= 1920 Middleton and Prestwich by-election =

UK parliamentary by-election

The 1920 Middleton and Prestwich by-election was a by-election held on 22 November 1920 for the British House of Commons constituency of Middleton and Prestwich in Lancashire.

The by-election was triggered by the appointment as a judge of the sitting Coalition Liberal Member of Parliament, Sir Ryland Adkins KC. Adkins was appointed Recorder of Birmingham and this being an office of profit he was obliged by the electoral law of the day to submit to a by-election.

==Constituency background==
Adkins had represented Middleton since winning the seat at the 1906 general election. At the 1918 general election Middleton was merged with Prestwich to create a new seat and Adkins retained it as a supporter of the coalition government of David Lloyd George and Bonar Law, having received The Coalition Coupon, despite the fact that he had previously acted as a loyal Asquithian. In 1918 Adkins had faced only Labour opposition and had won by a majority of 8,330 votes.

==By-election truce==
When the by-election was first occasioned, it had apparently been the intention of the Labour Party to contest it. The Conservatives were content to stand aside again for their coalition partner. Labour were planning to put up Alderman Matthew Burrow Farr of Mossley as their candidate but owing to an outbreak of smallpox in the constituency a by-election truce was called on the advice of the medical authorities so as to avoid the need for the usual door to door canvassing and holding of public meetings.
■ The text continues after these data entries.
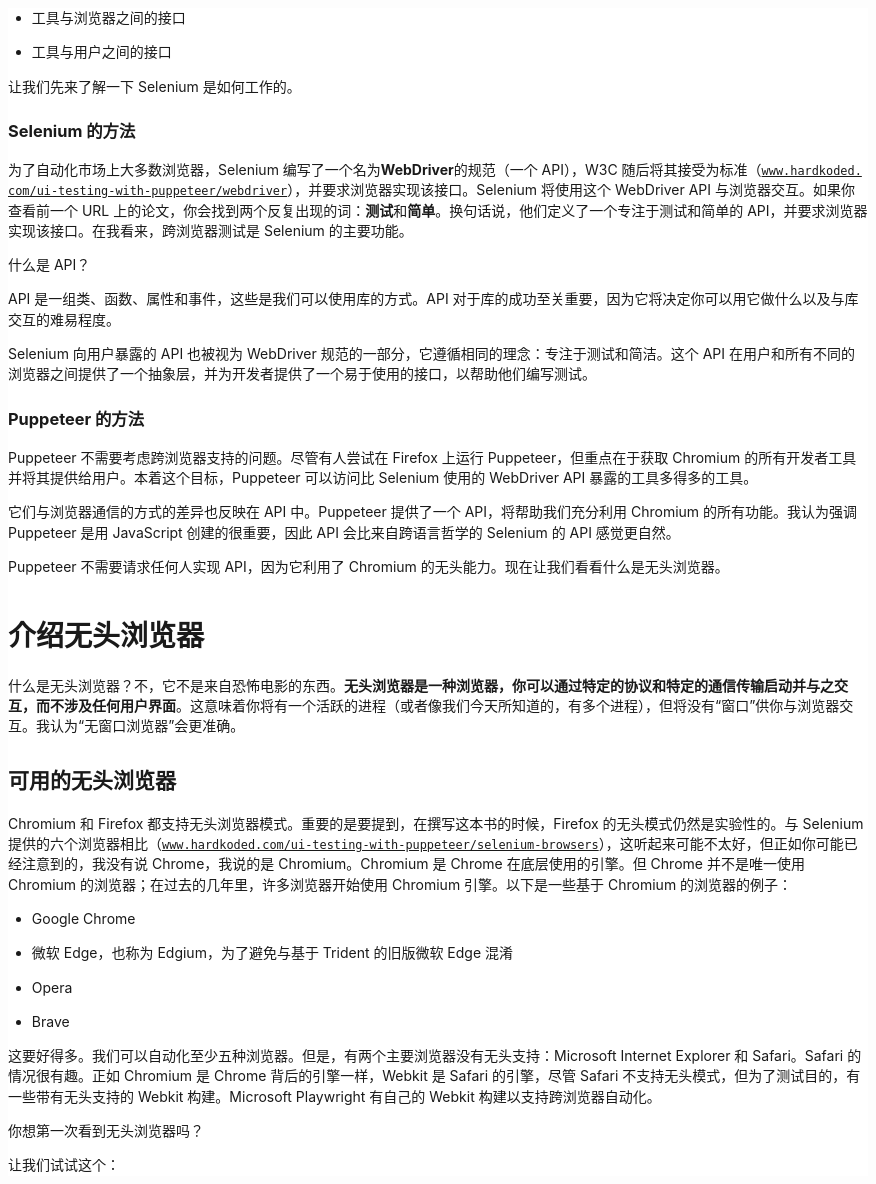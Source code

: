+   工具与浏览器之间的接口

+   工具与用户之间的接口

让我们先来了解一下 Selenium 是如何工作的。

### Selenium 的方法

为了自动化市场上大多数浏览器，Selenium 编写了一个名为**WebDriver**的规范（一个 API），W3C 随后将其接受为标准（[`www.hardkoded.com/ui-testing-with-puppeteer/webdriver`](https://www.hardkoded.com/ui-testing-with-puppeteer/webdriver)），并要求浏览器实现该接口。Selenium 将使用这个 WebDriver API 与浏览器交互。如果你查看前一个 URL 上的论文，你会找到两个反复出现的词：**测试**和**简单**。换句话说，他们定义了一个专注于测试和简单的 API，并要求浏览器实现该接口。在我看来，跨浏览器测试是 Selenium 的主要功能。

什么是 API？

API 是一组类、函数、属性和事件，这些是我们可以使用库的方式。API 对于库的成功至关重要，因为它将决定你可以用它做什么以及与库交互的难易程度。

Selenium 向用户暴露的 API 也被视为 WebDriver 规范的一部分，它遵循相同的理念：专注于测试和简洁。这个 API 在用户和所有不同的浏览器之间提供了一个抽象层，并为开发者提供了一个易于使用的接口，以帮助他们编写测试。

### Puppeteer 的方法

Puppeteer 不需要考虑跨浏览器支持的问题。尽管有人尝试在 Firefox 上运行 Puppeteer，但重点在于获取 Chromium 的所有开发者工具并将其提供给用户。本着这个目标，Puppeteer 可以访问比 Selenium 使用的 WebDriver API 暴露的工具多得多的工具。

它们与浏览器通信的方式的差异也反映在 API 中。Puppeteer 提供了一个 API，将帮助我们充分利用 Chromium 的所有功能。我认为强调 Puppeteer 是用 JavaScript 创建的很重要，因此 API 会比来自跨语言哲学的 Selenium 的 API 感觉更自然。

Puppeteer 不需要请求任何人实现 API，因为它利用了 Chromium 的无头能力。现在让我们看看什么是无头浏览器。

# 介绍无头浏览器

什么是无头浏览器？不，它不是来自恐怖电影的东西。**无头浏览器是一种浏览器，你可以通过特定的协议和特定的通信传输启动并与之交互，而不涉及任何用户界面**。这意味着你将有一个活跃的进程（或者像我们今天所知道的，有多个进程），但将没有“窗口”供你与浏览器交互。我认为“无窗口浏览器”会更准确。

## 可用的无头浏览器

Chromium 和 Firefox 都支持无头浏览器模式。重要的是要提到，在撰写这本书的时候，Firefox 的无头模式仍然是实验性的。与 Selenium 提供的六个浏览器相比（[`www.hardkoded.com/ui-testing-with-puppeteer/selenium-browsers`](https://www.hardkoded.com/ui-testing-with-puppeteer/selenium-browsers)），这听起来可能不太好，但正如你可能已经注意到的，我没有说 Chrome，我说的是 Chromium。Chromium 是 Chrome 在底层使用的引擎。但 Chrome 并不是唯一使用 Chromium 的浏览器；在过去的几年里，许多浏览器开始使用 Chromium 引擎。以下是一些基于 Chromium 的浏览器的例子：

+   Google Chrome

+   微软 Edge，也称为 Edgium，为了避免与基于 Trident 的旧版微软 Edge 混淆

+   Opera

+   Brave

这要好得多。我们可以自动化至少五种浏览器。但是，有两个主要浏览器没有无头支持：Microsoft Internet Explorer 和 Safari。Safari 的情况很有趣。正如 Chromium 是 Chrome 背后的引擎一样，Webkit 是 Safari 的引擎，尽管 Safari 不支持无头模式，但为了测试目的，有一些带有无头支持的 Webkit 构建。Microsoft Playwright 有自己的 Webkit 构建以支持跨浏览器自动化。

你想第一次看到无头浏览器吗？

让我们试试这个：

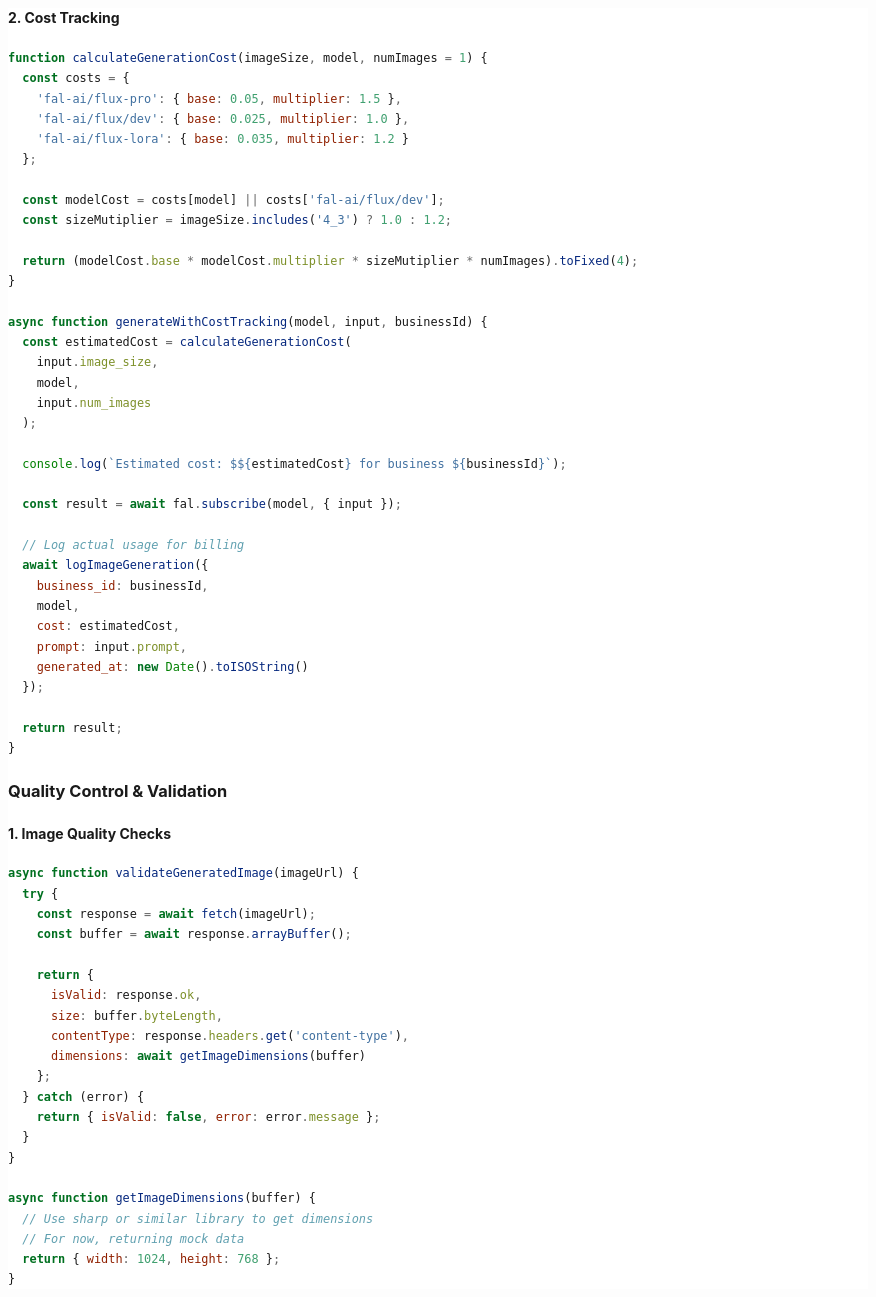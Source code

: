 #### 2. Cost Tracking
```javascript
function calculateGenerationCost(imageSize, model, numImages = 1) {
  const costs = {
    'fal-ai/flux-pro': { base: 0.05, multiplier: 1.5 },
    'fal-ai/flux/dev': { base: 0.025, multiplier: 1.0 },
    'fal-ai/flux-lora': { base: 0.035, multiplier: 1.2 }
  };

  const modelCost = costs[model] || costs['fal-ai/flux/dev'];
  const sizeMutiplier = imageSize.includes('4_3') ? 1.0 : 1.2;
  
  return (modelCost.base * modelCost.multiplier * sizeMutiplier * numImages).toFixed(4);
}

async function generateWithCostTracking(model, input, businessId) {
  const estimatedCost = calculateGenerationCost(
    input.image_size, 
    model, 
    input.num_images
  );

  console.log(`Estimated cost: $${estimatedCost} for business ${businessId}`);

  const result = await fal.subscribe(model, { input });

  // Log actual usage for billing
  await logImageGeneration({
    business_id: businessId,
    model,
    cost: estimatedCost,
    prompt: input.prompt,
    generated_at: new Date().toISOString()
  });

  return result;
}
```

### Quality Control & Validation

#### 1. Image Quality Checks
```javascript
async function validateGeneratedImage(imageUrl) {
  try {
    const response = await fetch(imageUrl);
    const buffer = await response.arrayBuffer();
    
    return {
      isValid: response.ok,
      size: buffer.byteLength,
      contentType: response.headers.get('content-type'),
      dimensions: await getImageDimensions(buffer)
    };
  } catch (error) {
    return { isValid: false, error: error.message };
  }
}

async function getImageDimensions(buffer) {
  // Use sharp or similar library to get dimensions
  // For now, returning mock data
  return { width: 1024, height: 768 };
}
```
This opportunity to withdraw with honour may have suited Labour given the difficulty in winning the seat they faced against the combined Liberal and Conservative electorate lined up behind Adkins.

==Result==
In the event therefore no candidate stepped forward to challenge Sir Ryland Adkins and he was returned unopposed.

Middleton and Prestwich by-election, 1920:
| Party |  | Candidate | Votes | % | ±% |
| C | Liberal | Ryland Adkins | Unopposed |  |  |
|  | Liberal hold |  |  |  |  |
C indicates candidate endorsed by the coalition government.

==Adkins, 1920–1923==
Adkins continued to represent the constituency until 1923, the second general election after the fall of the Coalition when he lost to the Tories by 529 votes in a three-cornered contest, with Alderman Farr for Labour and A N Stewart-Sandeman for the Conservatives.